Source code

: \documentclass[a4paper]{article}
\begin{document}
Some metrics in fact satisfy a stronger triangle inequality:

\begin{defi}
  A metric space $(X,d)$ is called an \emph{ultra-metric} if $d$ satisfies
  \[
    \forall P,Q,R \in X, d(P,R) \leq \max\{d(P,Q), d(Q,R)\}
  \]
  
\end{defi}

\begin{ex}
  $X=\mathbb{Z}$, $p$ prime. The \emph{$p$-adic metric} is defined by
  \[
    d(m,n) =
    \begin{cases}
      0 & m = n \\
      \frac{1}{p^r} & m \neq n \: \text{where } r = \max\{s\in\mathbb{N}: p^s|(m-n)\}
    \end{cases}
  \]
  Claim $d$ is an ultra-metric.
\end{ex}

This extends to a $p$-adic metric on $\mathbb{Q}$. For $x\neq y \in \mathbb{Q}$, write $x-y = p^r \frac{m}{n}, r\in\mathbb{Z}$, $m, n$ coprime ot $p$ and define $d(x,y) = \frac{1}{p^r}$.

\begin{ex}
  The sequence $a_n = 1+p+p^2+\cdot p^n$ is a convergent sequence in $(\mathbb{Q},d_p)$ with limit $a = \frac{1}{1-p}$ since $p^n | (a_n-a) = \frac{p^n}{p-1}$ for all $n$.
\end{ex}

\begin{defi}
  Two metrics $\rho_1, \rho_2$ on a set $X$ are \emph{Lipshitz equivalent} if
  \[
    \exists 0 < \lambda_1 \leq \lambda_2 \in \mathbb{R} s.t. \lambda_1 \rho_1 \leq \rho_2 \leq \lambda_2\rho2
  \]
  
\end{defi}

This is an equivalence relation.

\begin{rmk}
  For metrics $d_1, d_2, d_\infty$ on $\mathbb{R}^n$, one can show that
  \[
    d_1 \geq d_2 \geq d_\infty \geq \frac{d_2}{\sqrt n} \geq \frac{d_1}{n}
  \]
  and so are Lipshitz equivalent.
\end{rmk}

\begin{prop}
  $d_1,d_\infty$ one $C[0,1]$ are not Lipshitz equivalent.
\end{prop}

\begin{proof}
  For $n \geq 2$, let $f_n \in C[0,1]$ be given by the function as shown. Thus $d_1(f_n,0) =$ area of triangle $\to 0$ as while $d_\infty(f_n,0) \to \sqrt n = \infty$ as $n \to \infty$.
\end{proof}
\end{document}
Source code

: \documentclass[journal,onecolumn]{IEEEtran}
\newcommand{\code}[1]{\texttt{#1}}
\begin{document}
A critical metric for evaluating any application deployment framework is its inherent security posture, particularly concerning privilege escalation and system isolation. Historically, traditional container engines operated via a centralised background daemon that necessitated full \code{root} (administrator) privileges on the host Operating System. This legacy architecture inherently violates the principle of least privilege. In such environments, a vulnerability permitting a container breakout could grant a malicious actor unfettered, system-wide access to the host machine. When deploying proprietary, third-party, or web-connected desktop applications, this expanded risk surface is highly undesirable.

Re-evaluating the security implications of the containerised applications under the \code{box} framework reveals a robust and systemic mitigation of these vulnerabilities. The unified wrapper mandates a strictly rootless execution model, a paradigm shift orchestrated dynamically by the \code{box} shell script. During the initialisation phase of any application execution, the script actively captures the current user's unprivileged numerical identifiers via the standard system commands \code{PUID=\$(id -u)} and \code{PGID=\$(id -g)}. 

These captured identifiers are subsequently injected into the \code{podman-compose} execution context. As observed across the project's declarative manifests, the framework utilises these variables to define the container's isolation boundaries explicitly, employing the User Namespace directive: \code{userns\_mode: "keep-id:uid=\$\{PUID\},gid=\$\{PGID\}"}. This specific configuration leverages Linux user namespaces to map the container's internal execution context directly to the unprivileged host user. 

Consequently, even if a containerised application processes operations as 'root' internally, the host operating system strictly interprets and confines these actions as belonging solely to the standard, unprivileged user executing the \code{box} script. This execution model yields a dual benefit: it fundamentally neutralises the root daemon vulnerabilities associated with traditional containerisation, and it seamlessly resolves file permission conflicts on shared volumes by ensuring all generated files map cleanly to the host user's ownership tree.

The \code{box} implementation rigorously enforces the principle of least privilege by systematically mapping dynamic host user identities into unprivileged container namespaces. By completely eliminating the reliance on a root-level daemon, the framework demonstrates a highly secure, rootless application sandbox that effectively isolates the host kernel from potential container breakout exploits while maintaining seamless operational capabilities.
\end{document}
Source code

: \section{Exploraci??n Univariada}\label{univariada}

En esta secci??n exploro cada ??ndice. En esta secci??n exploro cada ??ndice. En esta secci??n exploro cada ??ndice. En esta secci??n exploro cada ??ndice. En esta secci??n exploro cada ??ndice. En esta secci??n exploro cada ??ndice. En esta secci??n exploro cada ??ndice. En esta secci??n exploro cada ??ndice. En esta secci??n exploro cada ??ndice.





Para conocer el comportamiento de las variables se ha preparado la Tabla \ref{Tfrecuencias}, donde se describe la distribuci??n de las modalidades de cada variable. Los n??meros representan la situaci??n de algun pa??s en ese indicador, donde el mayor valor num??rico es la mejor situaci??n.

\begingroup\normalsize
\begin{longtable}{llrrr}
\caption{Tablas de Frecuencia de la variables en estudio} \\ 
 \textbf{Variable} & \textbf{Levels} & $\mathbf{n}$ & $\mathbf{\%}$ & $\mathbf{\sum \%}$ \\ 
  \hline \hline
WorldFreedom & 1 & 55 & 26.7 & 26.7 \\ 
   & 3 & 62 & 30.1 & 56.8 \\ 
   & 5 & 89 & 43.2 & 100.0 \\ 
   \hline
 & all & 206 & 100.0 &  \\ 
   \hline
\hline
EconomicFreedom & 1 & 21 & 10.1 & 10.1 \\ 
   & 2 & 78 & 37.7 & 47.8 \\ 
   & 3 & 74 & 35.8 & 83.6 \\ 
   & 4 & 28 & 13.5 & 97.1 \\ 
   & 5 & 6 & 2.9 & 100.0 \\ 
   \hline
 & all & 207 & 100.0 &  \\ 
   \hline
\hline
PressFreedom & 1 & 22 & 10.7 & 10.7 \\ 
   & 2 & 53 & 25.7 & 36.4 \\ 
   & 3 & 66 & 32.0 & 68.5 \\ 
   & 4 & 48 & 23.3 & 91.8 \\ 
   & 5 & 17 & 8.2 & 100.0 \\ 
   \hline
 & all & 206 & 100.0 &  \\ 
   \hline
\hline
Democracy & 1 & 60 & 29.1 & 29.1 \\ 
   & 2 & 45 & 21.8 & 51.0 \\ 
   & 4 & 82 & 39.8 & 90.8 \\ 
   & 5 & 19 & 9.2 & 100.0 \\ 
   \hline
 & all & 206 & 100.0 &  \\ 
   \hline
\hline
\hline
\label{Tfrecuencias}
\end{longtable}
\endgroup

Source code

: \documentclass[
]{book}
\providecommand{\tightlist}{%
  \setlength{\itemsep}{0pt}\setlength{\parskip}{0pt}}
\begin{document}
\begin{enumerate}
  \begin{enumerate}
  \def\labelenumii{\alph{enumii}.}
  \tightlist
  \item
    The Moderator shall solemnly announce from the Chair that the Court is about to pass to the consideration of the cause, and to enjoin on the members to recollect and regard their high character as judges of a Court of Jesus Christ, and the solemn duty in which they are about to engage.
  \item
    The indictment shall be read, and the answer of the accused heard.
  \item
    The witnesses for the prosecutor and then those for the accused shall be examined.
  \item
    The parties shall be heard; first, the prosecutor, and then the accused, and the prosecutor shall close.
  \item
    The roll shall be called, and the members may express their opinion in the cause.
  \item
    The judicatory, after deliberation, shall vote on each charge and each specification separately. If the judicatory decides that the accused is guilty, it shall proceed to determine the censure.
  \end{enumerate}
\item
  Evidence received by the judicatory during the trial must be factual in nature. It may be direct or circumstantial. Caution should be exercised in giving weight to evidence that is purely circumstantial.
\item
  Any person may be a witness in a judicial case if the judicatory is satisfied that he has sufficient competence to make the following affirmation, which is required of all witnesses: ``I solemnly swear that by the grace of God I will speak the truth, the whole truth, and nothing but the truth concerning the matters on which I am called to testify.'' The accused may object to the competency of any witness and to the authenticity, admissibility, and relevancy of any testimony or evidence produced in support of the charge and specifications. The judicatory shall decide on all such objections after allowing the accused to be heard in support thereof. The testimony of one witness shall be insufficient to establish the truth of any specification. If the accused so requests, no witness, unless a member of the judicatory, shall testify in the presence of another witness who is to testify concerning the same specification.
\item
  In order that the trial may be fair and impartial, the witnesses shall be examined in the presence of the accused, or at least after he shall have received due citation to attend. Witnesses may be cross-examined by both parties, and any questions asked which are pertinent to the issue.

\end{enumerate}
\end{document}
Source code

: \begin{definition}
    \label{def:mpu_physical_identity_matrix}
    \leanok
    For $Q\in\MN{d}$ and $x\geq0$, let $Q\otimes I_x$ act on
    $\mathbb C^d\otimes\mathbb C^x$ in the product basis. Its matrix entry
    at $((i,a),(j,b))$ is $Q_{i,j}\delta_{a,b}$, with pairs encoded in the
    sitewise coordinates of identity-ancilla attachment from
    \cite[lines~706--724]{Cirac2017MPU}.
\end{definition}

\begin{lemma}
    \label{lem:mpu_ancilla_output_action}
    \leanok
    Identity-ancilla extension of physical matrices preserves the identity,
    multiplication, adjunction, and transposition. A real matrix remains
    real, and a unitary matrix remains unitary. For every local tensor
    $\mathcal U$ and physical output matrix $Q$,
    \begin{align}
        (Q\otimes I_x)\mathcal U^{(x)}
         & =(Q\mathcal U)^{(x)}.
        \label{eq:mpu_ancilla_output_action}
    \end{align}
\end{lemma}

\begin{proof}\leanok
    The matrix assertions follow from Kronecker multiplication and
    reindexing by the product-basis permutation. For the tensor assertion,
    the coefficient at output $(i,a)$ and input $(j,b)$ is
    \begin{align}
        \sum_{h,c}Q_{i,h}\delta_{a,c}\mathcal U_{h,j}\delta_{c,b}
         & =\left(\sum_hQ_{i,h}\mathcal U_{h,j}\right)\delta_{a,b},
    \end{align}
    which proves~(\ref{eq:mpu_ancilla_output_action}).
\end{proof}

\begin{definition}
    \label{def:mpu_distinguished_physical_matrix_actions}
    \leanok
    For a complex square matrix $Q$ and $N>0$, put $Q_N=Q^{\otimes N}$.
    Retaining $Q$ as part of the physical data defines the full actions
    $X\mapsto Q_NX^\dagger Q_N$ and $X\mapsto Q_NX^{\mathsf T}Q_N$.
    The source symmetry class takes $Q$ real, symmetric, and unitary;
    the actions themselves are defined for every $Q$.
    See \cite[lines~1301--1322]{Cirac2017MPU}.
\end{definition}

## Work instruction:
A single number is the whole answer: report how many lines in the data above include the word "defined".

## Answer space:
2